### Work instruction
Output the entire listing that follows verbatim.

### Dataset excerpts
****************

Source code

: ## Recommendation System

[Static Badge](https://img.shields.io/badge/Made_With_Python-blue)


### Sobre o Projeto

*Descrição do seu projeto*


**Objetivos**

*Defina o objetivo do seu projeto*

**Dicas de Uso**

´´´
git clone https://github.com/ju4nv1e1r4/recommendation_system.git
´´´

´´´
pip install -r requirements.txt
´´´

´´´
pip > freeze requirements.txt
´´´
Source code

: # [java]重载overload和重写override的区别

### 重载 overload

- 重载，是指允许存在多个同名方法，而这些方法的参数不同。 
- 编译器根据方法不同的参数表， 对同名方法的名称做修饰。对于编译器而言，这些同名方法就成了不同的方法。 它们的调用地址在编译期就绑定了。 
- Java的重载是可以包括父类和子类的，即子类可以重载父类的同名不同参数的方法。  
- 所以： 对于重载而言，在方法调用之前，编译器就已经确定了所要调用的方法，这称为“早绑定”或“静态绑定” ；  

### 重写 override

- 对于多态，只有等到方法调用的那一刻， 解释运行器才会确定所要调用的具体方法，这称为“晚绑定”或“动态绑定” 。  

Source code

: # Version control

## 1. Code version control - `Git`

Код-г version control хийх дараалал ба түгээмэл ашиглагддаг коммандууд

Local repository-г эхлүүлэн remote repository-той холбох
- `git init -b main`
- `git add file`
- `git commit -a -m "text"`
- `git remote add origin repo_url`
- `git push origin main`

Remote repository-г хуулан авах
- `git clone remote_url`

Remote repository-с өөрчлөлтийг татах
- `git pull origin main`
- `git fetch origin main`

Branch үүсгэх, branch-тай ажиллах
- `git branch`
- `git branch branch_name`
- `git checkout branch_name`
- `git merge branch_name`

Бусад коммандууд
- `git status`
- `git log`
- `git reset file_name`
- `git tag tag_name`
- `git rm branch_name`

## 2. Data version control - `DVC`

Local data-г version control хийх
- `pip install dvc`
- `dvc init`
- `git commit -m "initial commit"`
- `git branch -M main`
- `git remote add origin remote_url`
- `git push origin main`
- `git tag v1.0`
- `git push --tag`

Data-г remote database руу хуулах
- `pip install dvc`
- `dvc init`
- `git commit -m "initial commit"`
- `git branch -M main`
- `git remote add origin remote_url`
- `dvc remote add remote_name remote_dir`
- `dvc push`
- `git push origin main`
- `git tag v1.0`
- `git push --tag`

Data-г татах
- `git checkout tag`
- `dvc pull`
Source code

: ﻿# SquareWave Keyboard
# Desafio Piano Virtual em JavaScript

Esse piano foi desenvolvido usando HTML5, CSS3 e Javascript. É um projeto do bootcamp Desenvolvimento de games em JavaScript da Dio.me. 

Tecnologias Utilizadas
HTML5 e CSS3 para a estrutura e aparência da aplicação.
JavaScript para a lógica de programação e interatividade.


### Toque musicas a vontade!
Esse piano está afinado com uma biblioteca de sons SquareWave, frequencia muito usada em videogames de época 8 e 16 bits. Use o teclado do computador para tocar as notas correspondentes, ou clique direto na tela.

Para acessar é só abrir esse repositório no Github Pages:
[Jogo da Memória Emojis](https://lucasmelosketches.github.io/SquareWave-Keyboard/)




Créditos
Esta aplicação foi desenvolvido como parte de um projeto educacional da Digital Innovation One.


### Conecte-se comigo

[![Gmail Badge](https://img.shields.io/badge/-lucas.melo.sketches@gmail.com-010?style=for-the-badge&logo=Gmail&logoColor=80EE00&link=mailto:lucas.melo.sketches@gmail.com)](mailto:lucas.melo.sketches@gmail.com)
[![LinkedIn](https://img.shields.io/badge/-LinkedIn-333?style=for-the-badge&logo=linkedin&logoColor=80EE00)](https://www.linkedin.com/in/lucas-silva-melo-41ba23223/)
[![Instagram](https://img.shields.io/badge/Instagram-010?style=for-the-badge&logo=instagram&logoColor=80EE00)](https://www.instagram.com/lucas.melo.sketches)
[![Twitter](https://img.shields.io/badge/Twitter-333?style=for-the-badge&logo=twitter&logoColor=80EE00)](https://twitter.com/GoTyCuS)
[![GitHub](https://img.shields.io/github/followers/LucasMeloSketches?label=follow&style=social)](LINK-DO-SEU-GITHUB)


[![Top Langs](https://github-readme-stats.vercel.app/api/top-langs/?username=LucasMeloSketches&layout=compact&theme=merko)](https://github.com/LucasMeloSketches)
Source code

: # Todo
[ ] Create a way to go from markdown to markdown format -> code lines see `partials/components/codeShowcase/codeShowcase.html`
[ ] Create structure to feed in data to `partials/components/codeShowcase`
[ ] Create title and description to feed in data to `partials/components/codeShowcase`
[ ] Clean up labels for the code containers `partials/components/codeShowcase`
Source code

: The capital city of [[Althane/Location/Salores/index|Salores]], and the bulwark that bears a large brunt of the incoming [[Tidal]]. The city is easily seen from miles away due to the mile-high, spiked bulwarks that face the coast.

****************

### Solution
Source code

: ## Recommendation System

[Static Badge](https://img.shields.io/badge/Made_With_Python-blue)


### Sobre o Projeto

*Descrição do seu projeto*


**Objetivos**

*Defina o objetivo do seu projeto*

**Dicas de Uso**

´´´
git clone https://github.com/ju4nv1e1r4/recommendation_system.git
´´´

´´´
pip install -r requirements.txt
´´´

´´´
pip > freeze requirements.txt
´´´
Source code

: # [java]重载overload和重写override的区别

### 重载 overload

- 重载，是指允许存在多个同名方法，而这些方法的参数不同。 
- 编译器根据方法不同的参数表， 对同名方法的名称做修饰。对于编译器而言，这些同名方法就成了不同的方法。 它们的调用地址在编译期就绑定了。 
- Java的重载是可以包括父类和子类的，即子类可以重载父类的同名不同参数的方法。  
- 所以： 对于重载而言，在方法调用之前，编译器就已经确定了所要调用的方法，这称为“早绑定”或“静态绑定” ；  

### 重写 override

- 对于多态，只有等到方法调用的那一刻， 解释运行器才会确定所要调用的具体方法，这称为“晚绑定”或“动态绑定” 。  

Source code

: # Version control

## 1. Code version control - `Git`

Код-г version control хийх дараалал ба түгээмэл ашиглагддаг коммандууд

Local repository-г эхлүүлэн remote repository-той холбох
- `git init -b main`
- `git add file`
- `git commit -a -m "text"`
- `git remote add origin repo_url`
- `git push origin main`

Remote repository-г хуулан авах
- `git clone remote_url`

Remote repository-с өөрчлөлтийг татах
- `git pull origin main`
- `git fetch origin main`

Branch үүсгэх, branch-тай ажиллах
- `git branch`
- `git branch branch_name`
- `git checkout branch_name`
- `git merge branch_name`

Бусад коммандууд
- `git status`
- `git log`
- `git reset file_name`
- `git tag tag_name`
- `git rm branch_name`

## 2. Data version control - `DVC`

Local data-г version control хийх
- `pip install dvc`
- `dvc init`
- `git commit -m "initial commit"`
- `git branch -M main`
- `git remote add origin remote_url`
- `git push origin main`
- `git tag v1.0`
- `git push --tag`

Data-г remote database руу хуулах
- `pip install dvc`
- `dvc init`
- `git commit -m "initial commit"`
- `git branch -M main`
- `git remote add origin remote_url`
- `dvc remote add remote_name remote_dir`
- `dvc push`
- `git push origin main`
- `git tag v1.0`
- `git push --tag`

Data-г татах
- `git checkout tag`
- `dvc pull`
Source code

: ﻿# SquareWave Keyboard
# Desafio Piano Virtual em JavaScript

Esse piano foi desenvolvido usando HTML5, CSS3 e Javascript. É um projeto do bootcamp Desenvolvimento de games em JavaScript da Dio.me. 

Tecnologias Utilizadas
HTML5 e CSS3 para a estrutura e aparência da aplicação.
JavaScript para a lógica de programação e interatividade.


### Toque musicas a vontade!
Esse piano está afinado com uma biblioteca de sons SquareWave, frequencia muito usada em videogames de época 8 e 16 bits. Use o teclado do computador para tocar as notas correspondentes, ou clique direto na tela.

Para acessar é só abrir esse repositório no Github Pages:
[Jogo da Memória Emojis](https://lucasmelosketches.github.io/SquareWave-Keyboard/)




Créditos
Esta aplicação foi desenvolvido como parte de um projeto educacional da Digital Innovation One.


### Conecte-se comigo

[![Gmail Badge](https://img.shields.io/badge/-lucas.melo.sketches@gmail.com-010?style=for-the-badge&logo=Gmail&logoColor=80EE00&link=mailto:lucas.melo.sketches@gmail.com)](mailto:lucas.melo.sketches@gmail.com)
[![LinkedIn](https://img.shields.io/badge/-LinkedIn-333?style=for-the-badge&logo=linkedin&logoColor=80EE00)](https://www.linkedin.com/in/lucas-silva-melo-41ba23223/)
[![Instagram](https://img.shields.io/badge/Instagram-010?style=for-the-badge&logo=instagram&logoColor=80EE00)](https://www.instagram.com/lucas.melo.sketches)
[![Twitter](https://img.shields.io/badge/Twitter-333?style=for-the-badge&logo=twitter&logoColor=80EE00)](https://twitter.com/GoTyCuS)
[![GitHub](https://img.shields.io/github/followers/LucasMeloSketches?label=follow&style=social)](LINK-DO-SEU-GITHUB)


[![Top Langs](https://github-readme-stats.vercel.app/api/top-langs/?username=LucasMeloSketches&layout=compact&theme=merko)](https://github.com/LucasMeloSketches)
Source code

: # Todo
[ ] Create a way to go from markdown to markdown format -> code lines see `partials/components/codeShowcase/codeShowcase.html`
[ ] Create structure to feed in data to `partials/components/codeShowcase`
[ ] Create title and description to feed in data to `partials/components/codeShowcase`
[ ] Clean up labels for the code containers `partials/components/codeShowcase`
Source code

: The capital city of [[Althane/Location/Salores/index|Salores]], and the bulwark that bears a large brunt of the incoming [[Tidal]]. The city is easily seen from miles away due to the mile-high, spiked bulwarks that face the coast.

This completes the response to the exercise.